Coronavirus: Israeli researchers develop eight-times faster group-testing

The testing system is based on the method of pooling, taking samples of several individuals at once. If the results come out negative, everyone in the pool could be declared healthy.

Clinical trial to test an efficient group-testing based approach for SARS-CoV-2 detection are underway. A liquid dispensing robot is used to assemble pools of samples that are then tested instead of testing individual samples (photo credit: DANI MACHLIS/BEN-GURION UNIVERSITY OF THE NEGEV)
Clinical trial to test an efficient group-testing based approach for SARS-CoV-2 detection are underway. A liquid dispensing robot is used to assemble pools of samples that are then tested instead of testing individual samples
(photo credit: DANI MACHLIS/BEN-GURION UNIVERSITY OF THE NEGEV)
An algorithm-based testing method which allows to accurately screen dozens of samples at once significantly reducing the cost, time and quantity of testing kits required has been developed by a group of Israeli researchers from Ben-Gurion University of the Negev, The National Institute for Biotechnology in the Negev (NIBN), the Open University and Soroka University Medical Center.
As explained to The Jerusalem Post by some of the scientists involved, the method has already in its first tests and is currently the object of an ongoing clinical trial at Soroka, while the Health Ministry just approved a pilot project in several centers across Israel which is set to commence soon. If everything goes as expected, the technique will then receive official approval.
“What we are doing right now is in many ways a direct extension of work we began many years ago,” Dr. Noam Shental from the Open University’s Department of Computer Science said. “In 2016 we published a paper presenting a mathematical framework for detecting carriers of rare mutations inside large populations. Six years later we managed to provide an experimental proof of concept by detecting mutations among a thousand plants of a specific kind of crop.”
Shental pointed out that the line of research was resumed after the beginning of the corona pandemic when he realized that the method could potentially be useful to identify coronavirus carries.
Dr. Tomer Hertz from BGU’s Shraga Segal Department of Microbiology, Immunology and Genetics explained that the testing system the researchers developed is based on the method of pooling.
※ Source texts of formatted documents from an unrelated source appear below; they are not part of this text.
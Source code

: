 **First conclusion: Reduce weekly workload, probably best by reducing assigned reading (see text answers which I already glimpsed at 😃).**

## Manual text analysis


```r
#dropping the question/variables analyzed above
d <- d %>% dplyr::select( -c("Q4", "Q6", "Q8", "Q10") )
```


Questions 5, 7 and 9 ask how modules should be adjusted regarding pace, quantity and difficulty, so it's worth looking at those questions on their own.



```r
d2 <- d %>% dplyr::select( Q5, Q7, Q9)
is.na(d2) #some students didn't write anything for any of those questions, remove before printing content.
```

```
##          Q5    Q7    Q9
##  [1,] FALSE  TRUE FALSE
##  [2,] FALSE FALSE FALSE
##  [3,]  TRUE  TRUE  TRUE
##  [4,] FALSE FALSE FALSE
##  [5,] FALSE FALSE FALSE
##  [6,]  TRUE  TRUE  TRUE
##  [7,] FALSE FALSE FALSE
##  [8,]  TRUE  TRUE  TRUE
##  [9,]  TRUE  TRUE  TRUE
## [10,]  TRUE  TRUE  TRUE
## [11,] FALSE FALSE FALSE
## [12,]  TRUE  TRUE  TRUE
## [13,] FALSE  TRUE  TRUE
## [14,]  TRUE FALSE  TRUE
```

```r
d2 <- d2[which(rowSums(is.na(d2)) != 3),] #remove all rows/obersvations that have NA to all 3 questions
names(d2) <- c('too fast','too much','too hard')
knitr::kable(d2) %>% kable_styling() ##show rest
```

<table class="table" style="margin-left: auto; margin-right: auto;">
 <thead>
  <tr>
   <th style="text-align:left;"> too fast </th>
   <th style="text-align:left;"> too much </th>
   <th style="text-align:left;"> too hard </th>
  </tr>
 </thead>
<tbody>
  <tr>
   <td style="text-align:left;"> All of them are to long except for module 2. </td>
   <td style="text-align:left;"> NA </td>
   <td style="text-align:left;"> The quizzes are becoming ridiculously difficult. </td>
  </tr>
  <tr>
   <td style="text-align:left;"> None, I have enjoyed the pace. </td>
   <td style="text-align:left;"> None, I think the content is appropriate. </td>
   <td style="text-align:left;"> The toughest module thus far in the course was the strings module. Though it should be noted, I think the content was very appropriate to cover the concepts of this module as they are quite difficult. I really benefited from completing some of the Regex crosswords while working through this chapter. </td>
Pooling was first used in the US army during the Second World War to test soldiers for syphilis: the sample of five soldiers was tested at the same time, if the results came out negative, all soldiers could be declared healthy, while only if the results were positive each man needed an individual test.
The coronavirus testing method just developed by the group pools together samples from 384 subjects. Each individual’s sample becomes part of six different pools. Special liquid dispensing robots are entrusted with generating them.
“In order to generate the pools you need to basically mix together different sets of samples, which is an error-prone job best done by robots,” Hertz told the Post, adding that in order to instruct the robots on how to mix the samples in order to identify the coronavirus carries they follow the theoretical design provided by Shental.
“The mixing is done in a way that once you receive the results from the pool, you already know which individuals are infected. It is a single-stage method, without the need for further rounds of testing,” he added. “This is one of the major novelties of our research and it is a key issue.”
Hertz said that preparing the pools originally required about five hours, but the time is reduced to one hour by using more advanced robots. After the pools are prepared, they are tested by diagnostics laboratories just like with normal samples.
For 384 individuals, only 48 tests are required (one per every eight individuals).
Moreover, because the sample of each person is tested six times, it is more effective regarding the problem of false positives or false negatives which are often generated by mistakes or contaminations of the samples, as pointed out by Prof. Angel Porgador also from BGU’s Shraga Segal Department of Microbiology, Immunology and Genetics. Porgador is the coordinator of the BGU Coronavirus Task Force, under whose auspices the project was started.
The scientists have been working on the project for seven weeks. Experiments performed on the samples already tested by the Soroka laboratory gave the method a 100% success rate in detecting virus carriers. In the ongoing clinical trial with Soroka, samples from medical staff are being analyzed. So far, they have come out negative for all the 1,115 individuals tested, Hertz pointed out.
The testing method can be especially important as Israel and many countries are entering a new phase in containing the outbreak while restrictions are progressively being eased up, determining the need to perform mass testing on a large amount of individuals who are expected to mostly come out negative.
“The protocol that we developed that requires 48 tests for 384 individuals is suitable for what are called asymptomatic carriers, for testing a population with a low rate of infection, which is what is happening in Israel now,” Hertz explained.
“The number of tests required, in this case one of every eight people, and therefore the reduction in cost, depends on the carrier rate that it is aimed for. If the carrier rate gets lower, we can aim for a 24-fold reduction in cost, if it gets higher again in case of a new wave of infection, it could become only two-fold,” Porgador concluded.